- [Task instructions]
Retype the material below exactly, from its first line through the line with "- 2 vCPUs mínimo (recomendado 4 vCPUs)"; the pictures stay out.

- [Record set]
· · ·

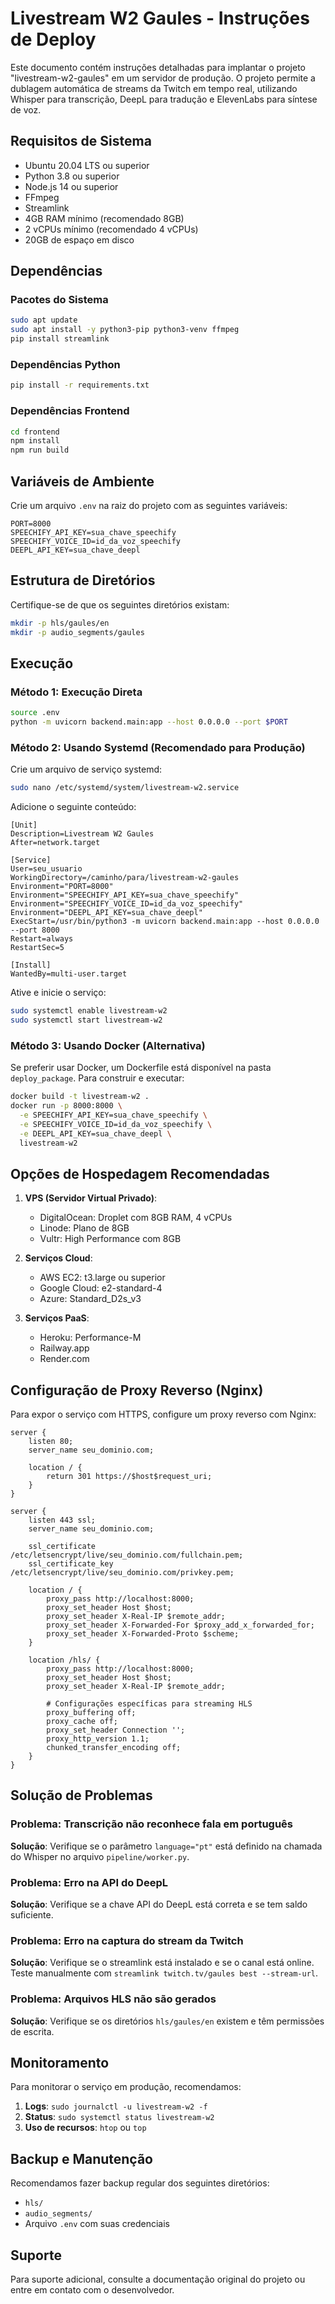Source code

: # Livestream W2 Gaules - Instruções de Deploy

Este documento contém instruções detalhadas para implantar o projeto "livestream-w2-gaules" em um servidor de produção. O projeto permite a dublagem automática de streams da Twitch em tempo real, utilizando Whisper para transcrição, DeepL para tradução e ElevenLabs para síntese de voz.

## Requisitos de Sistema

- Ubuntu 20.04 LTS ou superior
- Python 3.8 ou superior
- Node.js 14 ou superior
- FFmpeg
- Streamlink
- 4GB RAM mínimo (recomendado 8GB)
- 2 vCPUs mínimo (recomendado 4 vCPUs)
- 20GB de espaço em disco

## Dependências

### Pacotes do Sistema
```bash
sudo apt update
sudo apt install -y python3-pip python3-venv ffmpeg
pip install streamlink
```

### Dependências Python
```bash
pip install -r requirements.txt
```

### Dependências Frontend
```bash
cd frontend
npm install
npm run build
```

## Variáveis de Ambiente

Crie um arquivo `.env` na raiz do projeto com as seguintes variáveis:

```
PORT=8000
SPEECHIFY_API_KEY=sua_chave_speechify
SPEECHIFY_VOICE_ID=id_da_voz_speechify
DEEPL_API_KEY=sua_chave_deepl
```

## Estrutura de Diretórios

Certifique-se de que os seguintes diretórios existam:
```bash
mkdir -p hls/gaules/en
mkdir -p audio_segments/gaules
```

## Execução

### Método 1: Execução Direta

```bash
source .env
python -m uvicorn backend.main:app --host 0.0.0.0 --port $PORT
```

### Método 2: Usando Systemd (Recomendado para Produção)

Crie um arquivo de serviço systemd:

```bash
sudo nano /etc/systemd/system/livestream-w2.service
```

Adicione o seguinte conteúdo:

```
[Unit]
Description=Livestream W2 Gaules
After=network.target

[Service]
User=seu_usuario
WorkingDirectory=/caminho/para/livestream-w2-gaules
Environment="PORT=8000"
Environment="SPEECHIFY_API_KEY=sua_chave_speechify"
Environment="SPEECHIFY_VOICE_ID=id_da_voz_speechify"
Environment="DEEPL_API_KEY=sua_chave_deepl"
ExecStart=/usr/bin/python3 -m uvicorn backend.main:app --host 0.0.0.0 --port 8000
Restart=always
RestartSec=5

[Install]
WantedBy=multi-user.target
```

Ative e inicie o serviço:

```bash
sudo systemctl enable livestream-w2
sudo systemctl start livestream-w2
```

### Método 3: Usando Docker (Alternativa)

Se preferir usar Docker, um Dockerfile está disponível na pasta `deploy_package`. Para construir e executar:

```bash
docker build -t livestream-w2 .
docker run -p 8000:8000 \
  -e SPEECHIFY_API_KEY=sua_chave_speechify \
  -e SPEECHIFY_VOICE_ID=id_da_voz_speechify \
  -e DEEPL_API_KEY=sua_chave_deepl \
  livestream-w2
```

## Opções de Hospedagem Recomendadas

1. **VPS (Servidor Virtual Privado)**:
   - DigitalOcean: Droplet com 8GB RAM, 4 vCPUs
   - Linode: Plano de 8GB
   - Vultr: High Performance com 8GB

2. **Serviços Cloud**:
   - AWS EC2: t3.large ou superior
   - Google Cloud: e2-standard-4
   - Azure: Standard_D2s_v3

3. **Serviços PaaS**:
   - Heroku: Performance-M
   - Railway.app
   - Render.com

## Configuração de Proxy Reverso (Nginx)

Para expor o serviço com HTTPS, configure um proxy reverso com Nginx:

```
server {
    listen 80;
    server_name seu_dominio.com;
    
    location / {
        return 301 https://$host$request_uri;
    }
}

server {
    listen 443 ssl;
    server_name seu_dominio.com;
    
    ssl_certificate /etc/letsencrypt/live/seu_dominio.com/fullchain.pem;
    ssl_certificate_key /etc/letsencrypt/live/seu_dominio.com/privkey.pem;
    
    location / {
        proxy_pass http://localhost:8000;
        proxy_set_header Host $host;
        proxy_set_header X-Real-IP $remote_addr;
        proxy_set_header X-Forwarded-For $proxy_add_x_forwarded_for;
        proxy_set_header X-Forwarded-Proto $scheme;
    }
    
    location /hls/ {
        proxy_pass http://localhost:8000;
        proxy_set_header Host $host;
        proxy_set_header X-Real-IP $remote_addr;
        
        # Configurações específicas para streaming HLS
        proxy_buffering off;
        proxy_cache off;
        proxy_set_header Connection '';
        proxy_http_version 1.1;
        chunked_transfer_encoding off;
    }
}
```

## Solução de Problemas

### Problema: Transcrição não reconhece fala em português
**Solução**: Verifique se o parâmetro `language="pt"` está definido na chamada do Whisper no arquivo `pipeline/worker.py`.

### Problema: Erro na API do DeepL
**Solução**: Verifique se a chave API do DeepL está correta e se tem saldo suficiente.

### Problema: Erro na captura do stream da Twitch
**Solução**: Verifique se o streamlink está instalado e se o canal está online. Teste manualmente com `streamlink twitch.tv/gaules best --stream-url`.

### Problema: Arquivos HLS não são gerados
**Solução**: Verifique se os diretórios `hls/gaules/en` existem e têm permissões de escrita.

## Monitoramento

Para monitorar o serviço em produção, recomendamos:

1. **Logs**: `sudo journalctl -u livestream-w2 -f`
2. **Status**: `sudo systemctl status livestream-w2`
3. **Uso de recursos**: `htop` ou `top`

## Backup e Manutenção

Recomendamos fazer backup regular dos seguintes diretórios:
- `hls/`
- `audio_segments/`
- Arquivo `.env` com suas credenciais

## Suporte

Para suporte adicional, consulte a documentação original do projeto ou entre em contato com o desenvolvedor.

· · ·

- [Output of the task]
Source code

: # Livestream W2 Gaules - Instruções de Deploy

Este documento contém instruções detalhadas para implantar o projeto "livestream-w2-gaules" em um servidor de produção. O projeto permite a dublagem automática de streams da Twitch em tempo real, utilizando Whisper para transcrição, DeepL para tradução e ElevenLabs para síntese de voz.

## Requisitos de Sistema

- Ubuntu 20.04 LTS ou superior
- Python 3.8 ou superior
- Node.js 14 ou superior
- FFmpeg
- Streamlink
- 4GB RAM mínimo (recomendado 8GB)
- 2 vCPUs mínimo (recomendado 4 vCPUs)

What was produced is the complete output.